Edgar Morin, A Cabeça bem-feita (Bertrand Brasil, 2000):

“Literatura, poesia, cinema, psicologia, filosofia, deveriam convergir para tornar-se escola da compreensão. A ética da compreensão humana constitui, sem dúvida, uma exigência chave de nossos tempos de incompreensão generalizada”.

“A poesia, que faz parte da literatura e, ao mesmo tempo, é mais que a literatura, leva-nos à dimensão poética da existência humana. (…) Pelo poder da linguagem, a poesia nos põe em comunicação com o mistério, que está além do dizível”.

A propósito de um questionamento de T. S. Eliot, Onde está o conhecimento que perdemos na informação?, sublinha o pensador francês: “O conhecimento só é conhecimento enquanto organização, relacionado com as informações e inserido no contexto destas. As informações constituem parcelas dispersas de saber. Em toda parte, nas ciências como nas mídias, estamos afogados em informações”.

Parte II

George Steiner: À Luz de si mesmo, (depoimentos sob forma de entrevista a Ramin Jahandebgloo), Ed. Perspectiva, 2003

“O respingo do ruído e a impossibilidade de reencontrar os espaços designados para o silêncio, seja na vida privada, na vida pública ou na educação que se dá às crianças, me parecem ser a mais grave poluição que a cultura moderna conhece. Para muitos seres humanos a noite se tornou tão ruidosa quanto o dia, um quarto silencioso, um inferno e uma tortura. Uma subversão total vai acontecer em nossa cultura. Recusa-se então o próprio termo do silêncio. Hoje em dia vende-se o ruído, ele domina o mercado como um objeto de consumo indispensável.”

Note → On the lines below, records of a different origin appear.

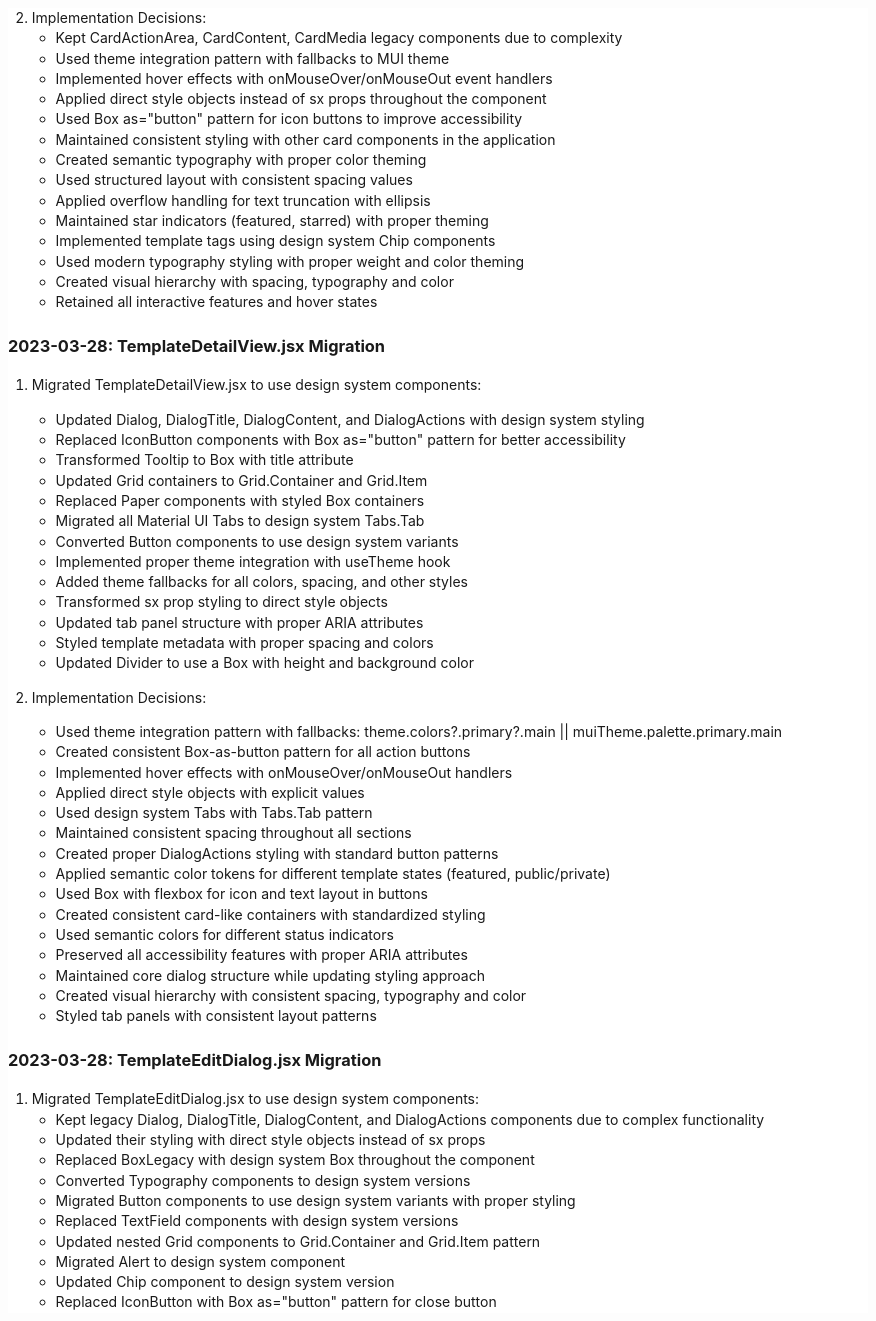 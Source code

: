 2. Implementation Decisions:
   - Kept CardActionArea, CardContent, CardMedia legacy components due to complexity
   - Used theme integration pattern with fallbacks to MUI theme
   - Implemented hover effects with onMouseOver/onMouseOut event handlers
   - Applied direct style objects instead of sx props throughout the component
   - Used Box as="button" pattern for icon buttons to improve accessibility
   - Maintained consistent styling with other card components in the application
   - Created semantic typography with proper color theming
   - Used structured layout with consistent spacing values
   - Applied overflow handling for text truncation with ellipsis
   - Maintained star indicators (featured, starred) with proper theming
   - Implemented template tags using design system Chip components
   - Used modern typography styling with proper weight and color theming
   - Created visual hierarchy with spacing, typography and color
   - Retained all interactive features and hover states

### 2023-03-28: TemplateDetailView.jsx Migration
1. Migrated TemplateDetailView.jsx to use design system components:
   - Updated Dialog, DialogTitle, DialogContent, and DialogActions with design system styling
   - Replaced IconButton components with Box as="button" pattern for better accessibility
   - Transformed Tooltip to Box with title attribute
   - Updated Grid containers to Grid.Container and Grid.Item
   - Replaced Paper components with styled Box containers
   - Migrated all Material UI Tabs to design system Tabs.Tab
   - Converted Button components to use design system variants
   - Implemented proper theme integration with useTheme hook
   - Added theme fallbacks for all colors, spacing, and other styles
   - Transformed sx prop styling to direct style objects
   - Updated tab panel structure with proper ARIA attributes
   - Styled template metadata with proper spacing and colors
   - Updated Divider to use a Box with height and background color

2. Implementation Decisions:
   - Used theme integration pattern with fallbacks: theme.colors?.primary?.main || muiTheme.palette.primary.main
   - Created consistent Box-as-button pattern for all action buttons
   - Implemented hover effects with onMouseOver/onMouseOut handlers
   - Applied direct style objects with explicit values
   - Used design system Tabs with Tabs.Tab pattern
   - Maintained consistent spacing throughout all sections
   - Created proper DialogActions styling with standard button patterns
   - Applied semantic color tokens for different template states (featured, public/private)
   - Used Box with flexbox for icon and text layout in buttons
   - Created consistent card-like containers with standardized styling
   - Used semantic colors for different status indicators
   - Preserved all accessibility features with proper ARIA attributes
   - Maintained core dialog structure while updating styling approach
   - Created visual hierarchy with consistent spacing, typography and color
   - Styled tab panels with consistent layout patterns

### 2023-03-28: TemplateEditDialog.jsx Migration
1. Migrated TemplateEditDialog.jsx to use design system components:
   - Kept legacy Dialog, DialogTitle, DialogContent, and DialogActions components due to complex functionality
   - Updated their styling with direct style objects instead of sx props
   - Replaced BoxLegacy with design system Box throughout the component
   - Converted Typography components to design system versions
   - Migrated Button components to use design system variants with proper styling
   - Replaced TextField components with design system versions
   - Updated nested Grid components to Grid.Container and Grid.Item pattern
   - Migrated Alert to design system component
   - Updated Chip component to design system version
   - Replaced IconButton with Box as="button" pattern for close button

George Steiner: Nenhuma Paixão Desperdiçada, Ed. Record, 2001:

“O preço do silêncio e da privacidade será cada vez mais alto (em parte, a ubiquidade e o prestígio da música derivam precisamente do fato de ser possível ouvi-la na presença de outras pessoas. A leitura séria exclui até mesmo a pessoa mais íntima).”

A descoberta deste pensador representou para mim uma verdadeira iluminação.  Francês, professor na Universidade de Cambridge, crítico literário, poliglota (como todo bom judeu) é um cidadão do mundo que parte da literatura para pensar, assim como Morin, a complexidade deste mundo.

O tema do silêncio é bastante presente em toda sua obra, “o silêncio e o inumano” e o “silêncio na arte”, este último, ainda que remonte aos gregos, imprescindível para reflexão da arte e da literatura, a partir de Paul Klee e Kandínski, na pintura, e de Mallarmé, na literatura. Recomendo ainda, Gramáticas da criação (Ed. Globo, 2003), obra fascinante na qual o autor analisa, à exaustão, a palavra e o conceito de “criação”, ou  “de que modo histórias sobre o início do Kosmos poderiam se relacionar com as que narram o nascimentos de um poema, de uma obra de arte ou de uma melodia?”. Boa leitura.

A escriba aproveita para comunicar que até o próximo dia 23 estará ausente  do seu território físico e virtual (e incomunicável – é preciso). Voltará, como sempre, para contar. Ficam as desculpas àqueles que por aqui passarem e derem com a janela fechada, esperando que voltem e nos honrem com sua leitura.